Switchgrass Cutting Height Study

There is increasing interest in managing switchgrass in the Mid-South for both biofuel and forage production. Evidence suggests that low cutting heights will weaken switchgrass stands, thus reducing future yields and increasing weed invasion. However, there is no published data comparing multiple cutting heights on switchgrass or documenting optimum cutting heights for maintaining stand vitality and yield over time.

Using existing mature switchgrass stands, an experiment was conducted to document response over a cutting height gradient for three widely used varieties of switchgrass. A completely randomized block design with two factors was used. Factors were cutting height (4, 8, 12, and 16 inch stubble height) and variety (Cave-in-rock, Alamo, and Kanlow) all replicated four times. Two harvests were taken in 2007 through 2011, with timing of harvest set to that of a hay production system.

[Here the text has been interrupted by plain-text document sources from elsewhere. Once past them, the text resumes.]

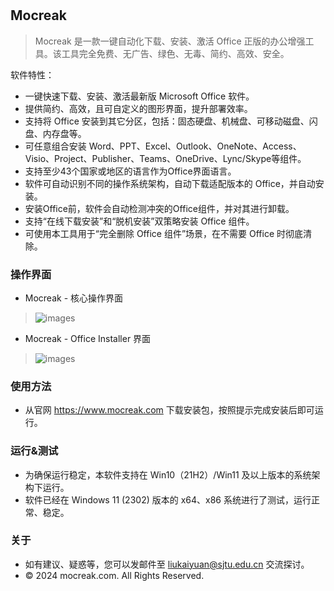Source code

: #

## Mocreak
 > Mocreak 是一款一键自动化下载、安装、激活 Office 正版的办公增强工具。该工具完全免费、无广告、绿色、无毒、简约、高效、安全。

软件特性：
- 一键快速下载、安装、激活最新版 Microsoft Office 软件。
- 提供简约、高效，且可自定义的图形界面，提升部署效率。
- 支持将 Office 安装到其它分区，包括：固态硬盘、机械盘、可移动磁盘、闪盘、内存盘等。
- 可任意组合安装 Word、PPT、Excel、Outlook、OneNote、Access、Visio、Project、Publisher、Teams、OneDrive、Lync/Skype等组件。
- 支持至少43个国家或地区的语言作为Office界面语言。
- 软件可自动识别不同的操作系统架构，自动下载适配版本的 Office，并自动安装。
- 安装Office前，软件会自动检测冲突的Office组件，并对其进行卸载。
- 支持“在线下载安装”和“脱机安装”双策略安装 Office 组件。
- 可使用本工具用于“完全删除 Office 组件”场景，在不需要 Office 时彻底清除。

### 操作界面
- Mocreak - 核心操作界面
> ![images](https://gitee.com/OdysseusYuan/Mocreak/raw/master/preview/MainWindow.png)
- Mocreak - Office Installer 界面
> ![images](https://gitee.com/OdysseusYuan/Mocreak/raw/master/preview/OfficeInstaller.png)

### 使用方法
- 从官网 https://www.mocreak.com 下载安装包，按照提示完成安装后即可运行。

### 运行&测试
- 为确保运行稳定，本软件支持在 Win10（21H2）/Win11 及以上版本的系统架构下运行。
- 软件已经在 Windows 11 (2302) 版本的 x64、x86 系统进行了测试，运行正常、稳定。

### 关于
- 如有建议、疑惑等，您可以发邮件至 liukaiyuan@sjtu.edu.cn 交流探讨。
- © 2024 mocreak.com. All Rights Reserved.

Results indicate that Kanlow, Cave-in-rock, and Alamo switchgrass will produce comparable yields given similar growing conditions. Additionally, harvesting switchgrass at shorter heights did not necessarily produce higher yields. Yield differences in cutting height became more apparent after year two of the experiment, which suggests that a shorter cutting height (4-in) has negative impacts on sustaining long-term yields and stand viability in a two-cut system.   

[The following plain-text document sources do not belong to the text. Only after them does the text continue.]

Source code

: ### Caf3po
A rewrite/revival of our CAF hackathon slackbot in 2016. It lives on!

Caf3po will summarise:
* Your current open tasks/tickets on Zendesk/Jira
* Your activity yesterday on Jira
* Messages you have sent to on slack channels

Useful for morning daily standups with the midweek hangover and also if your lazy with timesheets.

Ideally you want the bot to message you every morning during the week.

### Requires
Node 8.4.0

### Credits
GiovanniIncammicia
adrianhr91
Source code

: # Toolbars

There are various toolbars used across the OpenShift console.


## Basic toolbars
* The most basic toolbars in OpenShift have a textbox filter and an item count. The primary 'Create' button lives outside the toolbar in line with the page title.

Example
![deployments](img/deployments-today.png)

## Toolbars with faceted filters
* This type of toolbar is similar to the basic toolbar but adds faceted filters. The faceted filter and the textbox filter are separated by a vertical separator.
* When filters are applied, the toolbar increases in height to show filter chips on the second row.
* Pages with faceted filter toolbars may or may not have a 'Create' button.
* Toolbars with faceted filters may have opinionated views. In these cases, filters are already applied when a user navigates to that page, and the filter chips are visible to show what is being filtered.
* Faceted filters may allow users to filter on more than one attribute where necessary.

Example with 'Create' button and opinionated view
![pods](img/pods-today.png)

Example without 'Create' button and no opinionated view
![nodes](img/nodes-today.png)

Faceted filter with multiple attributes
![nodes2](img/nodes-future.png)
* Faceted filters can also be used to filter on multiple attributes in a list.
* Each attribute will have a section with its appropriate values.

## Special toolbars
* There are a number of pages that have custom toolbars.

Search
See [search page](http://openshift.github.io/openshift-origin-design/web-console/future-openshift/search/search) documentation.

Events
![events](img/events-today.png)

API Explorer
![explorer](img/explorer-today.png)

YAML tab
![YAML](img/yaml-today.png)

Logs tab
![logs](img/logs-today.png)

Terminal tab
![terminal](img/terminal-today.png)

Cutting height study, 2011. Experiment is being conducted on the Plant Science Unit's 20 year-old switchgrass stand.

NOTE: Also see biofuels page for the integrated forage/biofuels project.

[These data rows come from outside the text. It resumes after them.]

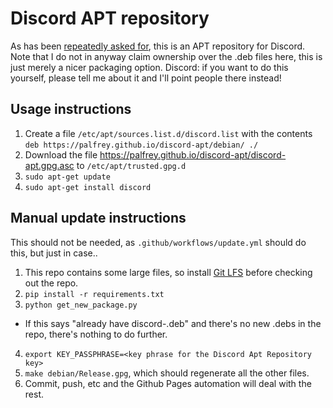 Discord APT repository
==

As has been [repeatedly asked for](https://support.discord.com/hc/en-us/community/posts/360031737491-Give-us-an-apt-repository-Linux-), this is an APT repository for Discord. Note that I do not in anyway claim ownership over the .deb files here, this is just merely a nicer packaging option. Discord: if you want to do this yourself, please tell me about it and I'll point people there instead!

Usage instructions
--
1. Create a file `/etc/apt/sources.list.d/discord.list` with the contents `deb https://palfrey.github.io/discord-apt/debian/ ./`
2. Download the file https://palfrey.github.io/discord-apt/discord-apt.gpg.asc to `/etc/apt/trusted.gpg.d`
3. `sudo apt-get update`
4. `sudo apt-get install discord`

Manual update instructions
--
This should not be needed, as `.github/workflows/update.yml` should do this, but just in case..

1. This repo contains some large files, so install [Git LFS](https://git-lfs.com/) before checking out the repo.
2. `pip install -r requirements.txt`
3. `python get_new_package.py`
  - If this says "already have discord-<version>.deb" and there's no new .debs in the repo, there's nothing to do further.
4. `export KEY_PASSPHRASE=<key phrase for the Discord Apt Repository key>`
5. `make debian/Release.gpg`, which should regenerate all the other files.
6. Commit, push, etc and the Github Pages automation will deal with the rest.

Grazing Winter Annuals in Native Grass Forage Systems

Native warm-season grasses (NWSG) forage producers may want to take advantage of native grasses’ relatively long dormant season by “double-cropping” with winter annuals. This approach has long been used with bermudagrass. If a system can be developed that maintains the viability of the NWSG stand, this approach could make NWSG a more attractive alternative for producers.
We will establish winter wheat and annual ryegrass into existing stands of switchgrass and a big bluestem/indiangrass mix. Stands will be grazed by steers during the winter months in a randomized block design using 3-ac paddocks. Work will be conducted at Middle Tennessee Research and Education Center. Gains and NWSG stand quality will be monitored and compared to stockpiled fescue-red clover. NWSG stand condition with winter annuals will be compared to an un-planted and un-grazed control.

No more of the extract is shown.